Input data →
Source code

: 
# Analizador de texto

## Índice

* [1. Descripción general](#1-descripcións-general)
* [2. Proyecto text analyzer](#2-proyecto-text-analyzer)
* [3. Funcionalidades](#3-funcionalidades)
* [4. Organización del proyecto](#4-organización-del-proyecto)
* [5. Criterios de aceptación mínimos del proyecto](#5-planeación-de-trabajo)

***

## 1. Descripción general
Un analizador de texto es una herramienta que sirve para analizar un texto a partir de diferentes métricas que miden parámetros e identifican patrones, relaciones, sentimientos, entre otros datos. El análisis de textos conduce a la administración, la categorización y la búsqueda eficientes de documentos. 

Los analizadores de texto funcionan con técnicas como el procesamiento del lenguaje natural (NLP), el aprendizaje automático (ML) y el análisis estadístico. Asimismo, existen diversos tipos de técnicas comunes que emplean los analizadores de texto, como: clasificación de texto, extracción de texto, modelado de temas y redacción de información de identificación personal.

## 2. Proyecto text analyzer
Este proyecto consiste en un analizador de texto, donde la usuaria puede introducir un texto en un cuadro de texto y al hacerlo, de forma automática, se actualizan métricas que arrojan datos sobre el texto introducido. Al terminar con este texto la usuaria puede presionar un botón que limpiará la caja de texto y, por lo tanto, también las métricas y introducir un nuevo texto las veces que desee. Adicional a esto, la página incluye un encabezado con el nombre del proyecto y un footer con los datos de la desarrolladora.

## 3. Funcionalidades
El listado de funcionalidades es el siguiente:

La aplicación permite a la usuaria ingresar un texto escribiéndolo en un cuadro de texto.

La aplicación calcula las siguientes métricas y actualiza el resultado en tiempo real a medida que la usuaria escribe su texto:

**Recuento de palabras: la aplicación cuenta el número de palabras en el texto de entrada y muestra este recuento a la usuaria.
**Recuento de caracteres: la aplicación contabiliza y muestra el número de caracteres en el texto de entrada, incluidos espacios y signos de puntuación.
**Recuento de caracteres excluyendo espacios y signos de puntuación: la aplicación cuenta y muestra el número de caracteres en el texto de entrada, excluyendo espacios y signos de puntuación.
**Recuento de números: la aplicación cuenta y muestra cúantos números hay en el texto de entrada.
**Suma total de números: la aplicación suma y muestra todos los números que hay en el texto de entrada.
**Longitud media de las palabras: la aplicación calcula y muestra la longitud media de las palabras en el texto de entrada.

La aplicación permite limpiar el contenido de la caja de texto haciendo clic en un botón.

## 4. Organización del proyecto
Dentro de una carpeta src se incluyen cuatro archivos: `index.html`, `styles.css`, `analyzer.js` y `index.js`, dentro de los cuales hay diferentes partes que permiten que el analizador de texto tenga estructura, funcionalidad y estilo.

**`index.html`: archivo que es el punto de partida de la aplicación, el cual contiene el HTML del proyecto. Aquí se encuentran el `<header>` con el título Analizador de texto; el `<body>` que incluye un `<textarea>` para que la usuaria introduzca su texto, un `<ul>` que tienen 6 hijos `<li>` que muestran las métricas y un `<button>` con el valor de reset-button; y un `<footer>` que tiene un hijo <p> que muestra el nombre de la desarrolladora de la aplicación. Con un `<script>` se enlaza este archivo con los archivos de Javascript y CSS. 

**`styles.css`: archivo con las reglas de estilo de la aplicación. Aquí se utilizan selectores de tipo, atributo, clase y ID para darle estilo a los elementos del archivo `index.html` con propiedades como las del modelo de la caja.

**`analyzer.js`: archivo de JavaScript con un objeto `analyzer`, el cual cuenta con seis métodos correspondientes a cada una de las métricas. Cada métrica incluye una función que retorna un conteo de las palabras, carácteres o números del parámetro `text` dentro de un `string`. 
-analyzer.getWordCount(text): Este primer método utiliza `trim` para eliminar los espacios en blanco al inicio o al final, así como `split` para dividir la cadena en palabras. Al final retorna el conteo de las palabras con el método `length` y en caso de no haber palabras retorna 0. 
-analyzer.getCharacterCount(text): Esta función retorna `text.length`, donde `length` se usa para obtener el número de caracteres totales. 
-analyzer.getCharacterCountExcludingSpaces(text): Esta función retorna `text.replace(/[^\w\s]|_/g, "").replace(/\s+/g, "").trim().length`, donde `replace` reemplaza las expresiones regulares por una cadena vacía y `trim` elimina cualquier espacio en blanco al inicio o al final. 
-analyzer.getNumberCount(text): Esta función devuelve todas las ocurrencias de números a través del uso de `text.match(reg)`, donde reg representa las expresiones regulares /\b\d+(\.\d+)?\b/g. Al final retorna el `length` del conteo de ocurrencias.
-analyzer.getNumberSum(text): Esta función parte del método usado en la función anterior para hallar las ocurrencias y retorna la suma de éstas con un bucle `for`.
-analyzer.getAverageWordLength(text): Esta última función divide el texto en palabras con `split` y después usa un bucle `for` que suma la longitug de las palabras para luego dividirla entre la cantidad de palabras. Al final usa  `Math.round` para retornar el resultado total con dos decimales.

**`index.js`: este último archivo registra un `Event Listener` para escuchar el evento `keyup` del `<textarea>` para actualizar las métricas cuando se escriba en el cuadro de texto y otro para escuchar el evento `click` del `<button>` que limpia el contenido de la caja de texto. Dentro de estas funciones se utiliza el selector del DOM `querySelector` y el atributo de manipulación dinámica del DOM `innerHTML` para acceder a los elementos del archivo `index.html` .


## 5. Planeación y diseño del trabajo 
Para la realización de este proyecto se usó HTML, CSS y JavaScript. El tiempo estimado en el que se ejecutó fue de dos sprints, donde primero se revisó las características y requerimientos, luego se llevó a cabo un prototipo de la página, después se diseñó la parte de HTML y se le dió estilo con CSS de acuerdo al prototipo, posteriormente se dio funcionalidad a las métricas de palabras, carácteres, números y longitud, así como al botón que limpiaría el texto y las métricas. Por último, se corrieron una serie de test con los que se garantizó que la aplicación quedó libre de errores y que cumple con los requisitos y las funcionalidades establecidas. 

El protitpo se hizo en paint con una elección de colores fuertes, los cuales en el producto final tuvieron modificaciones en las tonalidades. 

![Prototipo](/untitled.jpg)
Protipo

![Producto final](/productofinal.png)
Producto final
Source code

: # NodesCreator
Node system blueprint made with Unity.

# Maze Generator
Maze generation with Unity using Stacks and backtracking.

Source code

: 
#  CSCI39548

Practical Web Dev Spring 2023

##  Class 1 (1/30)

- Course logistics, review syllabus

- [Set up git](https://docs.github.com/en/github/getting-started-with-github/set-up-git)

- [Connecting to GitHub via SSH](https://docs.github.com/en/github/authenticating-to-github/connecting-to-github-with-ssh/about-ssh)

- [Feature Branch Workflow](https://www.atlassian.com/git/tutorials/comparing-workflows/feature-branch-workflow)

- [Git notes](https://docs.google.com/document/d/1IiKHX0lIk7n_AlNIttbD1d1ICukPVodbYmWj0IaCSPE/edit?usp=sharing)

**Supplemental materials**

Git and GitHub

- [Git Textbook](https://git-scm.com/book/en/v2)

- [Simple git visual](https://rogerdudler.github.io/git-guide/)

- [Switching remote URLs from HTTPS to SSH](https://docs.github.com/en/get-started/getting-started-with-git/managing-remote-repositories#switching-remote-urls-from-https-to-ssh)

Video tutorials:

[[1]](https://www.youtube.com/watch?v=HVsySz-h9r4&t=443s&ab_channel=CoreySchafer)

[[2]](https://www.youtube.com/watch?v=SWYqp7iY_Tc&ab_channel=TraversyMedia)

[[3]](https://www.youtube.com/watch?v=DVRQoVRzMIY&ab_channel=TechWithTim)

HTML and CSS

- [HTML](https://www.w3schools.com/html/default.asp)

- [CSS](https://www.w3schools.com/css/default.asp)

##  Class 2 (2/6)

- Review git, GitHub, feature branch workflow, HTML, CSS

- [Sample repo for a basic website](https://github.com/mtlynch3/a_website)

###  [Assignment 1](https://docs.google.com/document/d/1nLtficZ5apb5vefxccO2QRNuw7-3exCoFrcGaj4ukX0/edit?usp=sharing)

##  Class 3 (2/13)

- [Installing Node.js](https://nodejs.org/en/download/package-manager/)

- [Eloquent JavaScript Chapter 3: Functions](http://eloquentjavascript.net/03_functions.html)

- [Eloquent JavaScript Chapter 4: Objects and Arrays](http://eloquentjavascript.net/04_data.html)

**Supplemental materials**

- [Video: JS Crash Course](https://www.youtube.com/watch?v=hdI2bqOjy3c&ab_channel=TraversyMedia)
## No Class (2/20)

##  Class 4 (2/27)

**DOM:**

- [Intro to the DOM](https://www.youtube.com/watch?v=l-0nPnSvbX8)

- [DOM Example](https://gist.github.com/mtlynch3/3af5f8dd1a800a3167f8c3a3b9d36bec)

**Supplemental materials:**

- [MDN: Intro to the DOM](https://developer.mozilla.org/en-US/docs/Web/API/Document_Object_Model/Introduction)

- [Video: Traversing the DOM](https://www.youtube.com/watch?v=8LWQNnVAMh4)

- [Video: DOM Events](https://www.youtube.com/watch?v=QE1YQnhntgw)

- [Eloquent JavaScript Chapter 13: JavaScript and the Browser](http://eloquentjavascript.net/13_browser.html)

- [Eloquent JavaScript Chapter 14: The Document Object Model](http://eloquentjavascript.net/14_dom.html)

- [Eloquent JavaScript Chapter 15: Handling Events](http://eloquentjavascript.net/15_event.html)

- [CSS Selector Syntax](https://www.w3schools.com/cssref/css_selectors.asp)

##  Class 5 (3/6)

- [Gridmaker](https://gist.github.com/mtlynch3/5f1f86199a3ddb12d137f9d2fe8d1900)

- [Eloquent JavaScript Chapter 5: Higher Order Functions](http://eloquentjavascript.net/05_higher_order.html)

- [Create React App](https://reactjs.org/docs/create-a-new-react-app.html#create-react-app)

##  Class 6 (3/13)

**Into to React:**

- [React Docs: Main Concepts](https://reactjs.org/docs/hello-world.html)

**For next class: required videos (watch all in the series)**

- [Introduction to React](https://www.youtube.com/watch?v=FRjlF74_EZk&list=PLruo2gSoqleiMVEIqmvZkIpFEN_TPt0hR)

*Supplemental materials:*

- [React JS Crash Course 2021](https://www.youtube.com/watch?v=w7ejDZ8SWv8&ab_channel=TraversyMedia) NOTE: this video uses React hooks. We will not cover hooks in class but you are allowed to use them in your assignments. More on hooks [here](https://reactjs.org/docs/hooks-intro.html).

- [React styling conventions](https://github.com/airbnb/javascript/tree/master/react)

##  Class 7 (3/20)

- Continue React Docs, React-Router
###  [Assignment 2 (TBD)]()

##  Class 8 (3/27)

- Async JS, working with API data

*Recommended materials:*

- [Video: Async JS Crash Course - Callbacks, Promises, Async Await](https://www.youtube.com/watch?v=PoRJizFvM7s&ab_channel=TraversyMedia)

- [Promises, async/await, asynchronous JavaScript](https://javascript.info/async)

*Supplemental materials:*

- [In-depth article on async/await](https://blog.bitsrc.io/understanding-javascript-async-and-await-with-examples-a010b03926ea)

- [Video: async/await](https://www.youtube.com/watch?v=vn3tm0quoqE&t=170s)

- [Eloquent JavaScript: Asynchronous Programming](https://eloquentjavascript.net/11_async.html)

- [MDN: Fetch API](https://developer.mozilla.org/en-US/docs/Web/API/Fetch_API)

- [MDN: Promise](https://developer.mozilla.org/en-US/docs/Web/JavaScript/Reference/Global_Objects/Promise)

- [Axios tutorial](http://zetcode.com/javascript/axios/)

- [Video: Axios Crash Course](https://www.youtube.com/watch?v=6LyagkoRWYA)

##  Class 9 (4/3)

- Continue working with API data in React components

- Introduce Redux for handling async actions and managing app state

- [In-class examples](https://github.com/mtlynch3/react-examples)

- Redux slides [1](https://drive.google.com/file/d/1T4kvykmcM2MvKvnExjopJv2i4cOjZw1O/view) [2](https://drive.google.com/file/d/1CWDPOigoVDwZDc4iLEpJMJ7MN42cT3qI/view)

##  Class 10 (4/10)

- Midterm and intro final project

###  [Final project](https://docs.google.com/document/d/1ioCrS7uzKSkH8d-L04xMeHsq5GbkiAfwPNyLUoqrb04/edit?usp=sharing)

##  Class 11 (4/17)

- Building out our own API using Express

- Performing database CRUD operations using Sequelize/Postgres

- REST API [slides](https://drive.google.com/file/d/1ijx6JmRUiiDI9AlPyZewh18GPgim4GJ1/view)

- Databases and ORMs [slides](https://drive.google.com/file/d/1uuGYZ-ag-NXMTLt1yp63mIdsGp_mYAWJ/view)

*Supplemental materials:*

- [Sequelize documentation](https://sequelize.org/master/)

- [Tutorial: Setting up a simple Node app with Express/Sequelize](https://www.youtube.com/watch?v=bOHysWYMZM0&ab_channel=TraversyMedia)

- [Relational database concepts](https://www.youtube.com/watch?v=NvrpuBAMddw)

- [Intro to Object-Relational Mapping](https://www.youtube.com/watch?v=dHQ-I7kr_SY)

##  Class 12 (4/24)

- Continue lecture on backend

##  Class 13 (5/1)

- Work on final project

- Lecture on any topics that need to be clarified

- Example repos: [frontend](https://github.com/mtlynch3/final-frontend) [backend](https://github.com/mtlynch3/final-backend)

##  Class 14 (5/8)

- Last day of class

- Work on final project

What this task involves → Set down, exactly as they stand above, the lines starting with the line with "- [Eloquent JavaScript Chapter 14: The" and going on through the line with "- [MDN: Fetch", and no others.

Exercise result →
- [Eloquent JavaScript Chapter 14: The Document Object Model](http://eloquentjavascript.net/14_dom.html)

- [Eloquent JavaScript Chapter 15: Handling Events](http://eloquentjavascript.net/15_event.html)

- [CSS Selector Syntax](https://www.w3schools.com/cssref/css_selectors.asp)

##  Class 5 (3/6)

- [Gridmaker](https://gist.github.com/mtlynch3/5f1f86199a3ddb12d137f9d2fe8d1900)

- [Eloquent JavaScript Chapter 5: Higher Order Functions](http://eloquentjavascript.net/05_higher_order.html)

- [Create React App](https://reactjs.org/docs/create-a-new-react-app.html#create-react-app)

##  Class 6 (3/13)

**Into to React:**

- [React Docs: Main Concepts](https://reactjs.org/docs/hello-world.html)

**For next class: required videos (watch all in the series)**

- [Introduction to React](https://www.youtube.com/watch?v=FRjlF74_EZk&list=PLruo2gSoqleiMVEIqmvZkIpFEN_TPt0hR)

*Supplemental materials:*

- [React JS Crash Course 2021](https://www.youtube.com/watch?v=w7ejDZ8SWv8&ab_channel=TraversyMedia) NOTE: this video uses React hooks. We will not cover hooks in class but you are allowed to use them in your assignments. More on hooks [here](https://reactjs.org/docs/hooks-intro.html).

- [React styling conventions](https://github.com/airbnb/javascript/tree/master/react)

##  Class 7 (3/20)

- Continue React Docs, React-Router
###  [Assignment 2 (TBD)]()

##  Class 8 (3/27)

- Async JS, working with API data

*Recommended materials:*

- [Video: Async JS Crash Course - Callbacks, Promises, Async Await](https://www.youtube.com/watch?v=PoRJizFvM7s&ab_channel=TraversyMedia)

- [Promises, async/await, asynchronous JavaScript](https://javascript.info/async)

*Supplemental materials:*

- [In-depth article on async/await](https://blog.bitsrc.io/understanding-javascript-async-and-await-with-examples-a010b03926ea)

- [Video: async/await](https://www.youtube.com/watch?v=vn3tm0quoqE&t=170s)

- [Eloquent JavaScript: Asynchronous Programming](https://eloquentjavascript.net/11_async.html)

- [MDN: Fetch API](https://developer.mozilla.org/en-US/docs/Web/API/Fetch_API)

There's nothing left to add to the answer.